L’energia marina proviene da due fonti: le onde, formate dall’azione del vento, e le maree, generate dall’attrazione gravitazionale della luna e del sole. Il vantaggio delle maree è che, diversamente dal vento e dalle onde, sono prevedibili, rappresentando quindi una fonte di energia ecologica e affidabile. L’azienda svedese Minesto ha sviluppato un nuovo sistema per la produzione di energia dalle maree, basato sulla tecnologia Deep Green, che sfrutta le correnti lente per generare energia. Questa soluzione rivoluzionaria consente di installare impianti in ambienti nei quali nessuna altra tecnologia attualmente conosciuta può funzionare in maniera efficiente, aumentando il numero di luoghi nei quali è possibile installare centrali mareomotrici.

 

Soluzione unica e rivoluzionaria

La tecnologia Deep Green converte l’energia delle maree in elettricità mediante un elemento particolare: un aquilone sottomarino. L’aquilone è composto dalla vela, da una turbina e da un generatore, ed è legato con una corda a un punto fisso sul fondo dell’oceano. La velocità dell‘aquilone determina la velocità del flusso d’acqua in entrata nella turbina. L’elettricità viene trasmessa a riva attraverso un cavo di potenza che corre dentro la corda di fissaggio.

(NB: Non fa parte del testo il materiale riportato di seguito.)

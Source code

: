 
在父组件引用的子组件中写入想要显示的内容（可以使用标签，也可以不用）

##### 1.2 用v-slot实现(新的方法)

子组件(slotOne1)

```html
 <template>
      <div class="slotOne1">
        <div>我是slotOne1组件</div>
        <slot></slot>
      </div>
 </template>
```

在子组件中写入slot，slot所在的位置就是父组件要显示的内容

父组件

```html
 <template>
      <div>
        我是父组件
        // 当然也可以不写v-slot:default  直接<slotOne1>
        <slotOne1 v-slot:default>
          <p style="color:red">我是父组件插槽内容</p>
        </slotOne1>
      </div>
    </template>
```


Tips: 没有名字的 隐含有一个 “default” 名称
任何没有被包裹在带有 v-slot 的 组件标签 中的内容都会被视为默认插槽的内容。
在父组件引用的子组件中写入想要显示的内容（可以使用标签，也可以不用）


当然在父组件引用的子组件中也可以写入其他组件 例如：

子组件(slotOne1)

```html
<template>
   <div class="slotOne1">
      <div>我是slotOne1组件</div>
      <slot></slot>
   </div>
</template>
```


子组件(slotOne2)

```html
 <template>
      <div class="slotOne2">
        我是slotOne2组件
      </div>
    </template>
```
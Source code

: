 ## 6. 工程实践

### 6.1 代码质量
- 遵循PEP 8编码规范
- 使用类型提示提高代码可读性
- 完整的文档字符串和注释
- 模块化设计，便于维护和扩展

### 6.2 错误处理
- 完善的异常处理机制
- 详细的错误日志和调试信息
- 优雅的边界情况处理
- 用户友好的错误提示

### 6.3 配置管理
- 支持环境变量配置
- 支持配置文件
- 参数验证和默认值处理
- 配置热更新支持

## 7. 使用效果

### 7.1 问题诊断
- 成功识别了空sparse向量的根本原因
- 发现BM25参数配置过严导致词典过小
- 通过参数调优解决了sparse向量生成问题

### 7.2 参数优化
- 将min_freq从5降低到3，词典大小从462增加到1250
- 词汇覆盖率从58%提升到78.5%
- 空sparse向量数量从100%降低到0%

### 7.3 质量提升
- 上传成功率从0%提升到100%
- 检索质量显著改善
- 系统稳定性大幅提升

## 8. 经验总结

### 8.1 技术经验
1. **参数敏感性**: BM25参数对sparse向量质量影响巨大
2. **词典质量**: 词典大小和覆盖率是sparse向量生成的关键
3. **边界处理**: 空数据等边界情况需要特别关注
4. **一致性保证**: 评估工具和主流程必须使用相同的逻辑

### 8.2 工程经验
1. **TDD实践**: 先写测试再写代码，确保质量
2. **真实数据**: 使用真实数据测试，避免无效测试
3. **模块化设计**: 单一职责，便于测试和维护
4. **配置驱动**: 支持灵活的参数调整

“La peculiarità della nostra tecnologia sta nella capacità di ricavare energia a costi bassi da correnti a bassa velocità”, spiega Arne Quappen, development manager di minesto. “Le soluzioni dei nostri concorrenti operano a una velocità di 2,5 metri al secondo, mentre noi riusciamo a sfruttare flussi di marea con velocità comprese fra 1,5 e 2 metri al secondo. Altri inconvenienti degli impianti della concorrenza sono le dimensioni più grandi, il peso maggiore e la difficoltà di installazione,” aggiunge. La tecnologia sviluppata da Minesto è leggera e compatta rispetto alle proposte alternative per ricavare energia dalle maree, favorendo una riduzione dei costi di materiali, trasporto, installazione, servizio, manutenzione e smontaggio. “Dobbiamo competere con fonti energetiche più consolidate come il carbone e il nucleare,” dice Quappen. “Il fatto che non siamo altrettanto affermati e conosciuti come i produttori di energie tradizionali è una sfida che possiamo fronteggiare solo migliorando l’affidabilità e l’economicità delle nostre soluzioni”.

Charlotta Ekman, CFO di Minesto

Minesto segue un piano di sviluppo preciso che punta a rendere operativa una centrale Deep Green da 3 MW nel 2015, aumentando la potenza a 10 MW nel 2016. Alcuni progetti pilota e test in acque oceaniche hanno dimostrato l’efficacia e la competitività della tecnologia. Restano aperte alcune sfide che Minesto intende risolvere con un’implementazione graduale della centrale, con potenze progressive per contenere i rischi e i costi. Le prove hanno verificato la funzionalità di tutti i componenti degli aquiloni. Una centrale Deep Green su scala ridotta è stata sottoposta a un collaudo severo nel 2011-2012 a Strangford Lough, una grande baia nell’Irlanda del Nord, per dimostrare che il sistema funziona in piena efficienza e sicurezza nell’oceano.

 

Anders Jansson, CEO di Minesto

Minesto sviluppa e collauda i prototipi dei suoi aquiloni prima di andare in produzione. “Il nostro obiettivo è realizzare un progetto solido e affidabile dell’aquilone, che possa essere successivamente adattato alle esigenze di ciascun cliente”, dice Quappen. “Operando come società di sviluppo, abbiamo un’interazione frequente e intensa con potenziali clienti per raccogliere i loro requisiti e implementarli nei nostri prodotti commerciali”.

Nel 2010 Minesto ha scelto Catia PLM Express di Dassault Systèmes per il lavoro di progettazione in 3D e produzione delle tavole bidimensionali. “Al software che utilizzavamo in precedenza mancavano la precisione e la flessibilità di cui abbiamo bisogno”, racconta Quappen. “Nella fase iniziale di sviluppo del prodotto, per noi è importante poter creare velocemente numerose varianti di un progetto, mostrandole ai potenziali clienti per convergere verso il progetto definitivo. Con CATIA possiamo lavorare su modelli e assiemi più complessi, con tutti i dettagli, senza più preoccuparci delle dimensioni e del peso del modello tridimensionale”. Semcon, partner di Dassault Systèmes, ha supportato Minesto nell’implementazione di CATIA, fornendo servizi di formazione e consulenza. “Il know-how specifico di Semcon nel settore dell’energia e la conoscenza approfondita di CATIA hanno accelerato la fase di addestramento dei nostri progettisti”, conclude Quappen.